When was the last time you installed software from a CDROM or a floppy disk? I ripped the DVD box set of “All Creatures Great and Small (1978)” last December. It was on my ageing Macbook, but I do not remember the last time I used a PC floppy disk at all.
February 2012 was the last time I used a C64 disk. I archived as many of my C64 disks as I could then. Those disks are still in the attic. I don’t know if I’ll ever be able to throw them out. I guess they’ll be disposed when I’m gone and they’re an ancient artefact of a bygone era.

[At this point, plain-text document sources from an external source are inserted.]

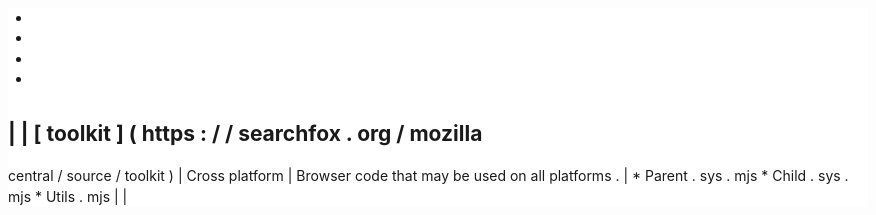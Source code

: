 -
-
-
-
|
|
[
toolkit
]
(
https
:
/
/
searchfox
.
org
/
mozilla
-
central
/
source
/
toolkit
)
|
Cross
platform
|
Browser
code
that
may
be
used
on
all
platforms
.
|
*
Parent
.
sys
.
mjs
*
Child
.
sys
.
mjs
*
Utils
.
mjs
|
|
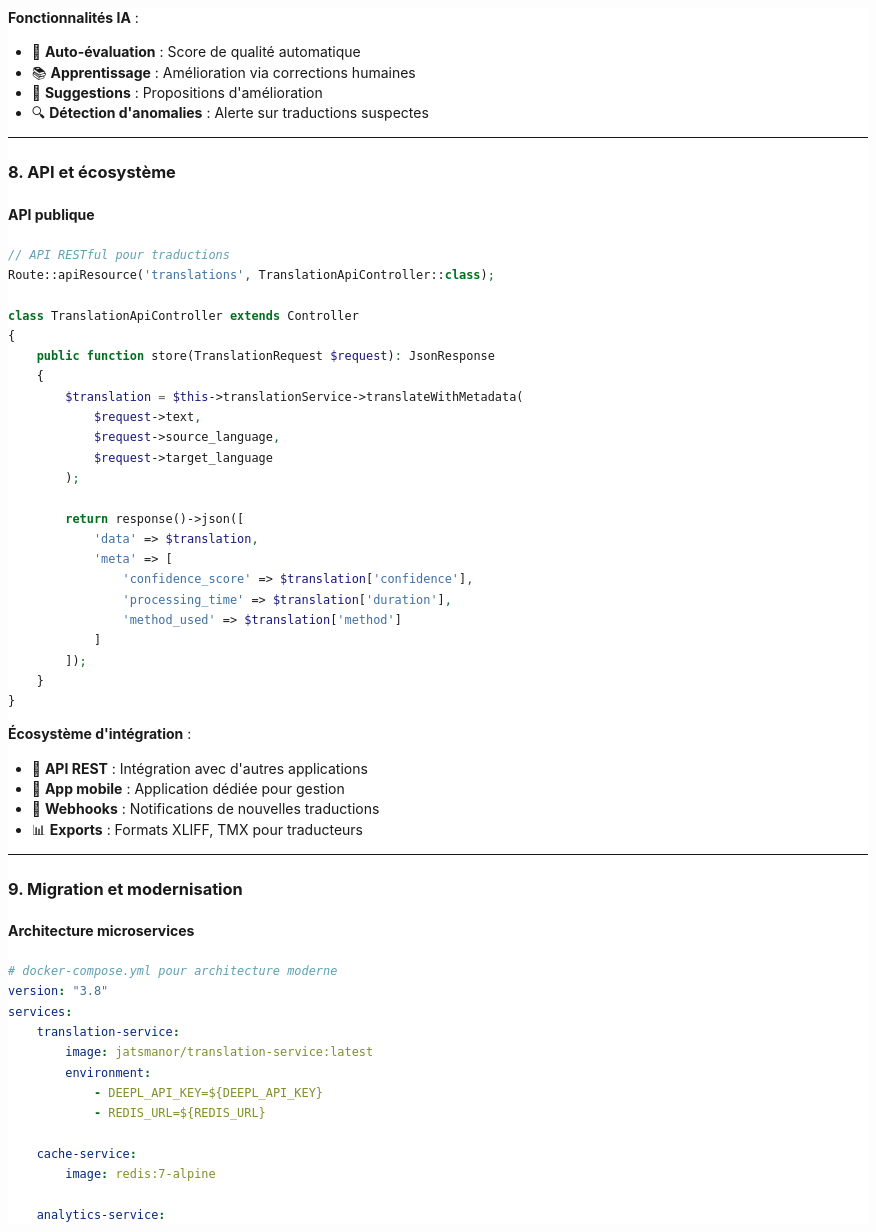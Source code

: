 **Fonctionnalités IA** :

-   🧠 **Auto-évaluation** : Score de qualité automatique
-   📚 **Apprentissage** : Amélioration via corrections humaines
-   🎯 **Suggestions** : Propositions d'amélioration
-   🔍 **Détection d'anomalies** : Alerte sur traductions suspectes

---

### **8. API et écosystème**

#### **API publique**

```php
// API RESTful pour traductions
Route::apiResource('translations', TranslationApiController::class);

class TranslationApiController extends Controller
{
    public function store(TranslationRequest $request): JsonResponse
    {
        $translation = $this->translationService->translateWithMetadata(
            $request->text,
            $request->source_language,
            $request->target_language
        );

        return response()->json([
            'data' => $translation,
            'meta' => [
                'confidence_score' => $translation['confidence'],
                'processing_time' => $translation['duration'],
                'method_used' => $translation['method']
            ]
        ]);
    }
}
```

**Écosystème d'intégration** :

-   🔌 **API REST** : Intégration avec d'autres applications
-   📱 **App mobile** : Application dédiée pour gestion
-   🔗 **Webhooks** : Notifications de nouvelles traductions
-   📊 **Exports** : Formats XLIFF, TMX pour traducteurs

---

### **9. Migration et modernisation**

#### **Architecture microservices**

```yaml
# docker-compose.yml pour architecture moderne
version: "3.8"
services:
    translation-service:
        image: jatsmanor/translation-service:latest
        environment:
            - DEEPL_API_KEY=${DEEPL_API_KEY}
            - REDIS_URL=${REDIS_URL}

    cache-service:
        image: redis:7-alpine

    analytics-service:
```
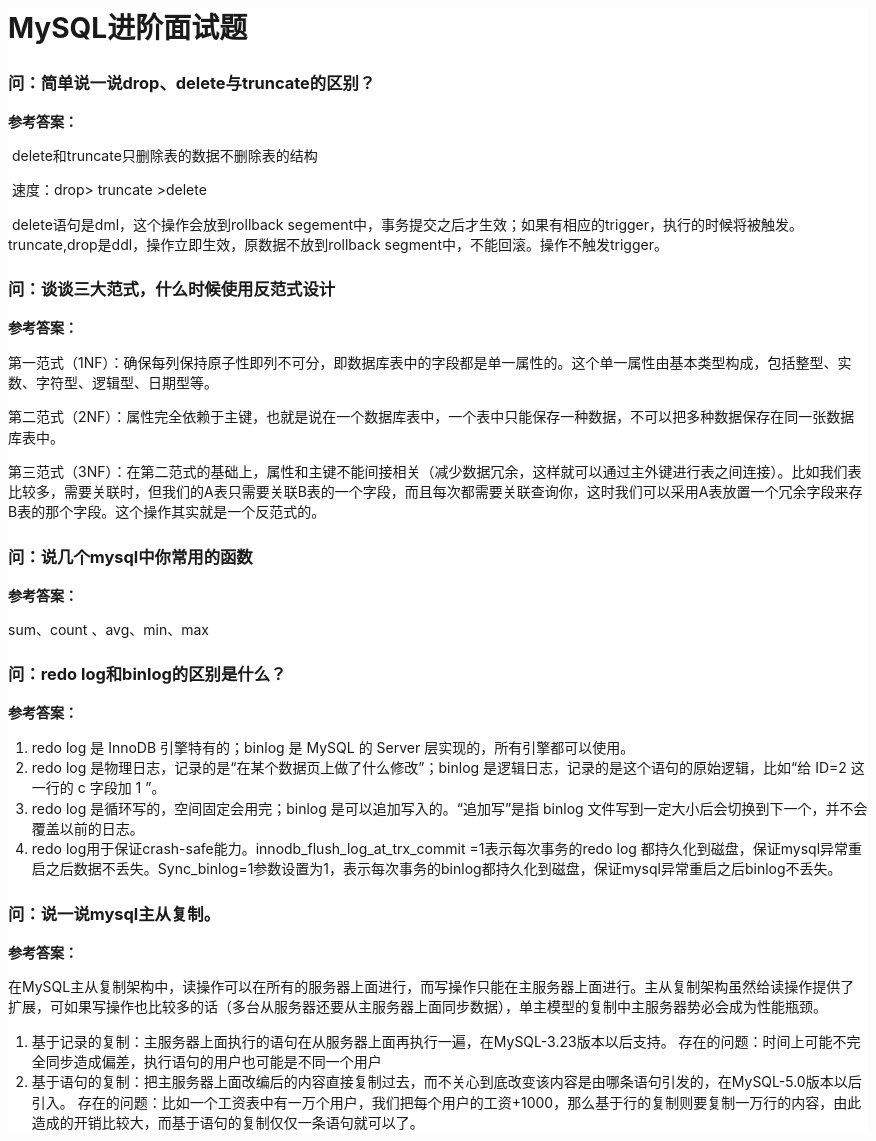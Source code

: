 # MySQL进阶面试题
### 问：简单说一说drop、delete与truncate的区别？

**参考答案：**

​	delete和truncate只删除表的数据不删除表的结构

​	速度：drop> truncate >delete

​	delete语句是dml，这个操作会放到rollback segement中，事务提交之后才生效；如果有相应的trigger，执行的时候将被触发。 truncate,drop是ddl，操作立即生效，原数据不放到rollback segment中，不能回滚。操作不触发trigger。



### 问：谈谈三大范式，什么时候使用反范式设计

**参考答案：**  

第一范式（1NF）：确保每列保持原子性即列不可分，即数据库表中的字段都是单一属性的。这个单一属性由基本类型构成，包括整型、实数、字符型、逻辑型、日期型等。

第二范式（2NF）：属性完全依赖于主键，也就是说在一个数据库表中，一个表中只能保存一种数据，不可以把多种数据保存在同一张数据库表中。

第三范式（3NF）：在第二范式的基础上，属性和主键不能间接相关（减少数据冗余，这样就可以通过主外键进行表之间连接）。比如我们表比较多，需要关联时，但我们的A表只需要关联B表的一个字段，而且每次都需要关联查询你，这时我们可以采用A表放置一个冗余字段来存B表的那个字段。这个操作其实就是一个反范式的。

###  

### 问：说几个mysql中你常用的函数

**参考答案：**  

sum、count 、avg、min、max



### 问：redo log和binlog的区别是什么？

**参考答案：**

1. redo log 是 InnoDB 引擎特有的；binlog 是 MySQL 的 Server 层实现的，所有引擎都可以使用。
2. redo log 是物理日志，记录的是“在某个数据页上做了什么修改”；binlog 是逻辑日志，记录的是这个语句的原始逻辑，比如“给 ID=2 这一行的 c 字段加 1 ”。
3. redo log 是循环写的，空间固定会用完；binlog 是可以追加写入的。“追加写”是指 binlog 文件写到一定大小后会切换到下一个，并不会覆盖以前的日志。
4. redo log用于保证crash-safe能力。innodb_flush_log_at_trx_commit =1表示每次事务的redo log 都持久化到磁盘，保证mysql异常重启之后数据不丢失。Sync_binlog=1参数设置为1，表示每次事务的binlog都持久化到磁盘，保证mysql异常重启之后binlog不丢失。





### 问：说一说mysql主从复制。

**参考答案：**

在MySQL主从复制架构中，读操作可以在所有的服务器上面进行，而写操作只能在主服务器上面进行。主从复制架构虽然给读操作提供了扩展，可如果写操作也比较多的话（多台从服务器还要从主服务器上面同步数据），单主模型的复制中主服务器势必会成为性能瓶颈。

1. 基于记录的复制：主服务器上面执行的语句在从服务器上面再执行一遍，在MySQL-3.23版本以后支持。
   存在的问题：时间上可能不完全同步造成偏差，执行语句的用户也可能是不同一个用户
2. 基于语句的复制：把主服务器上面改编后的内容直接复制过去，而不关心到底改变该内容是由哪条语句引发的，在MySQL-5.0版本以后引入。
   存在的问题：比如一个工资表中有一万个用户，我们把每个用户的工资+1000，那么基于行的复制则要复制一万行的内容，由此造成的开销比较大，而基于语句的复制仅仅一条语句就可以了。
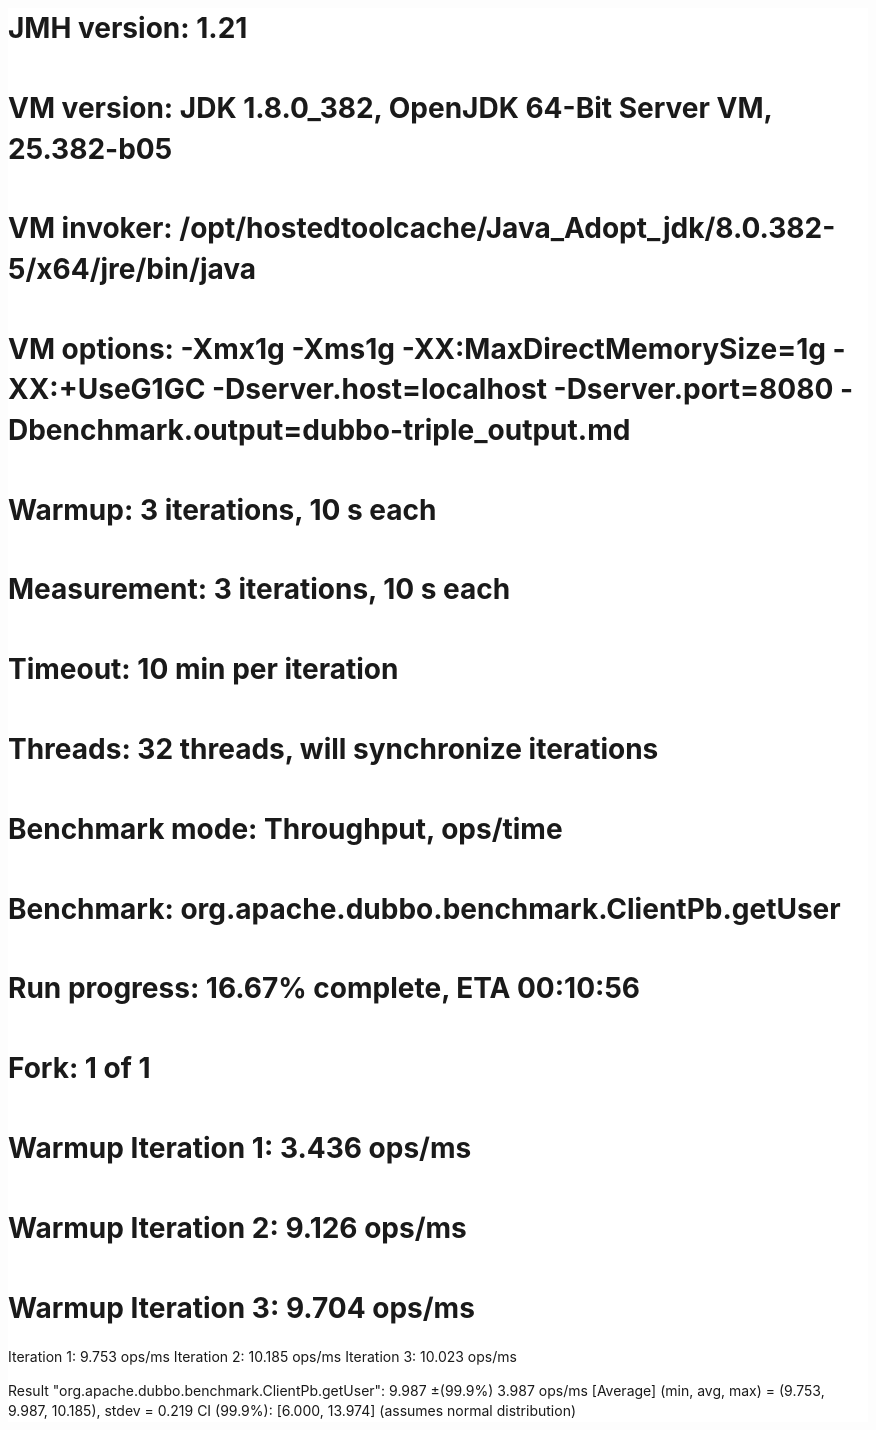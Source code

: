 
# JMH version: 1.21
# VM version: JDK 1.8.0_382, OpenJDK 64-Bit Server VM, 25.382-b05
# VM invoker: /opt/hostedtoolcache/Java_Adopt_jdk/8.0.382-5/x64/jre/bin/java
# VM options: -Xmx1g -Xms1g -XX:MaxDirectMemorySize=1g -XX:+UseG1GC -Dserver.host=localhost -Dserver.port=8080 -Dbenchmark.output=dubbo-triple_output.md
# Warmup: 3 iterations, 10 s each
# Measurement: 3 iterations, 10 s each
# Timeout: 10 min per iteration
# Threads: 32 threads, will synchronize iterations
# Benchmark mode: Throughput, ops/time
# Benchmark: org.apache.dubbo.benchmark.ClientPb.getUser

# Run progress: 16.67% complete, ETA 00:10:56
# Fork: 1 of 1
# Warmup Iteration   1: 3.436 ops/ms
# Warmup Iteration   2: 9.126 ops/ms
# Warmup Iteration   3: 9.704 ops/ms
Iteration   1: 9.753 ops/ms
Iteration   2: 10.185 ops/ms
Iteration   3: 10.023 ops/ms


Result "org.apache.dubbo.benchmark.ClientPb.getUser":
  9.987 ±(99.9%) 3.987 ops/ms [Average]
  (min, avg, max) = (9.753, 9.987, 10.185), stdev = 0.219
  CI (99.9%): [6.000, 13.974] (assumes normal distribution)
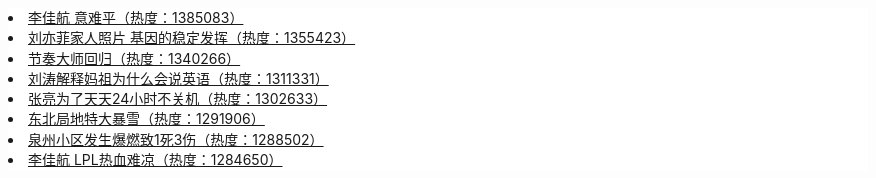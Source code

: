 <li>
<a href="https://s.weibo.com/weibo?q=%23%E6%9D%8E%E4%BD%B3%E8%88%AA%20%E6%84%8F%E9%9A%BE%E5%B9%B3%23" target="weibo">
李佳航 意难平（热度：1385083）
</a>
</li>

<li>
<a href="https://s.weibo.com/weibo?q=%23%E5%88%98%E4%BA%A6%E8%8F%B2%E5%AE%B6%E4%BA%BA%E7%85%A7%E7%89%87%20%E5%9F%BA%E5%9B%A0%E7%9A%84%E7%A8%B3%E5%AE%9A%E5%8F%91%E6%8C%A5%23" target="weibo">
刘亦菲家人照片 基因的稳定发挥（热度：1355423）
</a>
</li>

<li>
<a href="https://s.weibo.com/weibo?q=%23%E8%8A%82%E5%A5%8F%E5%A4%A7%E5%B8%88%E5%9B%9E%E5%BD%92%23" target="weibo">
节奏大师回归（热度：1340266）
</a>
</li>

<li>
<a href="https://s.weibo.com/weibo?q=%23%E5%88%98%E6%B6%9B%E8%A7%A3%E9%87%8A%E5%A6%88%E7%A5%96%E4%B8%BA%E4%BB%80%E4%B9%88%E4%BC%9A%E8%AF%B4%E8%8B%B1%E8%AF%AD%23" target="weibo">
刘涛解释妈祖为什么会说英语（热度：1311331）
</a>
</li>

<li>
<a href="https://s.weibo.com/weibo?q=%23%E5%BC%A0%E4%BA%AE%E4%B8%BA%E4%BA%86%E5%A4%A9%E5%A4%A924%E5%B0%8F%E6%97%B6%E4%B8%8D%E5%85%B3%E6%9C%BA%23" target="weibo">
张亮为了天天24小时不关机（热度：1302633）
</a>
</li>

<li>
<a href="https://s.weibo.com/weibo?q=%23%E4%B8%9C%E5%8C%97%E5%B1%80%E5%9C%B0%E7%89%B9%E5%A4%A7%E6%9A%B4%E9%9B%AA%23" target="weibo">
东北局地特大暴雪（热度：1291906）
</a>
</li>

<li>
<a href="https://s.weibo.com/weibo?q=%23%E6%B3%89%E5%B7%9E%E5%B0%8F%E5%8C%BA%E5%8F%91%E7%94%9F%E7%88%86%E7%87%83%E8%87%B41%E6%AD%BB3%E4%BC%A4%23" target="weibo">
泉州小区发生爆燃致1死3伤（热度：1288502）
</a>
</li>

<li>
<a href="https://s.weibo.com/weibo?q=%23%E6%9D%8E%E4%BD%B3%E8%88%AA%20LPL%E7%83%AD%E8%A1%80%E9%9A%BE%E5%87%89%23" target="weibo">
李佳航 LPL热血难凉（热度：1284650）
</a>
</li>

Apart from hoarding driver CDs and diskettes in 1999 I also printed out a huge number of pro-Linux news articles. One of those was this page on building an MP3 player for a car called The MP3mobile.
Over the years I had grappled with the idea of adding an MP3 player to whatever my current car was but never really got anywhere but the MP3mobile was the initial source of inspiration for this idea.
The furthest I ever got with the idea was using a portable MP3 CD player but that didn’t work too well:
Bumps in the road caused skips.Irish roads are bumpy.More skips.
It’s funny now to see what the MP3mobile can do, but back then this was highly impressive.
The machine ran off a Pentium 166MMX CPU, and had a 2.5? laptop drive with a massive 2.1GB of storage space.
It all seems so quaint and obsolete now doesn’t it? That may well be how your current state of the art tech appears in another twenty years!
In the time since then the rise of smart phones led to miniaturisation, better screens and power efficient computers. A few years later a Raspberry Pi or Android phone would have been a suitable replacement for the device. And later still Android Auto or Car Play would make the job of playing your own media even easier.
If you use an Android phone, then your car stereo could run Linux, at least through Android Auto as your phone has a Linux kernel!